In case you’ve run out of things to worry about this week, there’s this little gem: it appears our up-to-now friends and our sworn enemies have banded together to end the dollar as the world currency denomination. According to “The Demise of the Dollar” in the Independent:
Gulf Arabs are planning – along with China, Russia, Japan and France – to end dollar dealings for oil, moving instead to a basket of currencies including the Japanese yen and Chinese yuan, the euro, gold and a new, unified currency planned for nations in the Gulf Co-operation Council, including Saudi Arabia, Abu Dhabi, Kuwait and Qatar.

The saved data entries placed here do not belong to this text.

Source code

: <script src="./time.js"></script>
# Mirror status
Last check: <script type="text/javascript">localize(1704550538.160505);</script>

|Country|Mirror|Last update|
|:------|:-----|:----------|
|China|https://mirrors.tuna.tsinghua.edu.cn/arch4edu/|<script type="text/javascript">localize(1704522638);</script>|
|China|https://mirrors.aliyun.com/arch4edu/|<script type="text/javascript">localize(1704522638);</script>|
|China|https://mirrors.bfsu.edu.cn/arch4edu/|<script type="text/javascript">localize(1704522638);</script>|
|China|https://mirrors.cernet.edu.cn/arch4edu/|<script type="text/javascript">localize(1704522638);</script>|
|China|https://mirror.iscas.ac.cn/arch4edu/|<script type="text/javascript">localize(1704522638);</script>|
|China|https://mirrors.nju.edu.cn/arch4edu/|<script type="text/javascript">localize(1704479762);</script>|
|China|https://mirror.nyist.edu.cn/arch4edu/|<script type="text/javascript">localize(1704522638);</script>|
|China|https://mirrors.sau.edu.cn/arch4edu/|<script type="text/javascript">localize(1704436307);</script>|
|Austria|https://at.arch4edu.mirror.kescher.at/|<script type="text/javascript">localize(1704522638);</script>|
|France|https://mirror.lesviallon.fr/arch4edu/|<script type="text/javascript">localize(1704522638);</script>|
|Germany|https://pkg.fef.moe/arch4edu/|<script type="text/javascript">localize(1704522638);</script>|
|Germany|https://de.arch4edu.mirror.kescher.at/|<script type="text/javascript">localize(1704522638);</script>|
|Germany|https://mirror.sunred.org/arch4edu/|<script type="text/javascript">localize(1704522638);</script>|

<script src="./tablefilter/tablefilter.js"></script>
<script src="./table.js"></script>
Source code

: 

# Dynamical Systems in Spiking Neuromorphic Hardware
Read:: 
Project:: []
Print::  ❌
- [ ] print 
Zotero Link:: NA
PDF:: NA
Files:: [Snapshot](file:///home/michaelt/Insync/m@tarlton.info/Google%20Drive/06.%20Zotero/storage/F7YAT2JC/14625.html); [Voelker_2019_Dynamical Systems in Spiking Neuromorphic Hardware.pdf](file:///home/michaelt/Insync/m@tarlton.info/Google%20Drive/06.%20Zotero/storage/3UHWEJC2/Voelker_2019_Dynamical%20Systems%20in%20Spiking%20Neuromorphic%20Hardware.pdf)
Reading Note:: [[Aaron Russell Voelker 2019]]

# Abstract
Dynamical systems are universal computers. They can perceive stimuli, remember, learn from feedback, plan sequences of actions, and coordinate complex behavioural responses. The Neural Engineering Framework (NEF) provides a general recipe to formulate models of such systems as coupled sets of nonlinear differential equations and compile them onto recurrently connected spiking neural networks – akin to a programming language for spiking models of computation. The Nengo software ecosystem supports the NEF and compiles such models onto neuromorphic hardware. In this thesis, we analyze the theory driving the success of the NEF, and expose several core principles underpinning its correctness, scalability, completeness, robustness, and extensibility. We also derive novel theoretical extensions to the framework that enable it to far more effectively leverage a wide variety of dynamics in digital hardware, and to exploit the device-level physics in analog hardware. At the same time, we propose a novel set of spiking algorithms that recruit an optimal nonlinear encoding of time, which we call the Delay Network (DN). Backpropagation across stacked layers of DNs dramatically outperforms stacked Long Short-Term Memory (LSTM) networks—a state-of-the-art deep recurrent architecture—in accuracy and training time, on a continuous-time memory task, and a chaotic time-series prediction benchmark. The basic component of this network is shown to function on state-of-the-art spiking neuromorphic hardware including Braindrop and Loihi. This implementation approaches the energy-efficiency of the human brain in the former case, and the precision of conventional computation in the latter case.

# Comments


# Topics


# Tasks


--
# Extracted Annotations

This is certain to result in economic war between China and the US. And increased energy prices. And a devalued dollar (inflation). Still think deficit spending doesn’t matter? That we need more “stimulus”? And that trade deficits don’t matter?
The American currency has maintained its pre-eminence in the world because of America’s economic dominance, not the other way around. Keep piling up a national deficit in the trillions of dollars, and we can kiss that dominance good buy forever. Yes, I realize that most people educated in our public school system in the past 40 years believe that will be a good thing. More egalitarian… and fair: why don’t we just spread the wealth around? But then, having been educated in our fine public schools, they think this without any concept of how the economy works. The first clue they’ll have is when they discover what a truly failed economy will mean to them personally. You know - that nasty intersection where utopian concepts and reality collide?
But the Obama administration has bigger fish to fry: they sent the puppet to Denmark to lobby for the Chicago Olympics, and they’re busy lining up Hollywood morons to hump for healthcare.
For all the Anglophiles out there: congratulations. We are well on our way towards joining them as another once great empire. Sleep well, the government has everything under control.
Oh, and we might want to reconsider our “energy plan”. I don’t really think you’ll want to be relying on those windmills if there’s another oil embargo. ANWR might not be such a bad idea after all. And perhaps a nuclear plant or two couldn't hurt either: if we start now, we could have a couple on line in a decade or so. That might help the grandkids.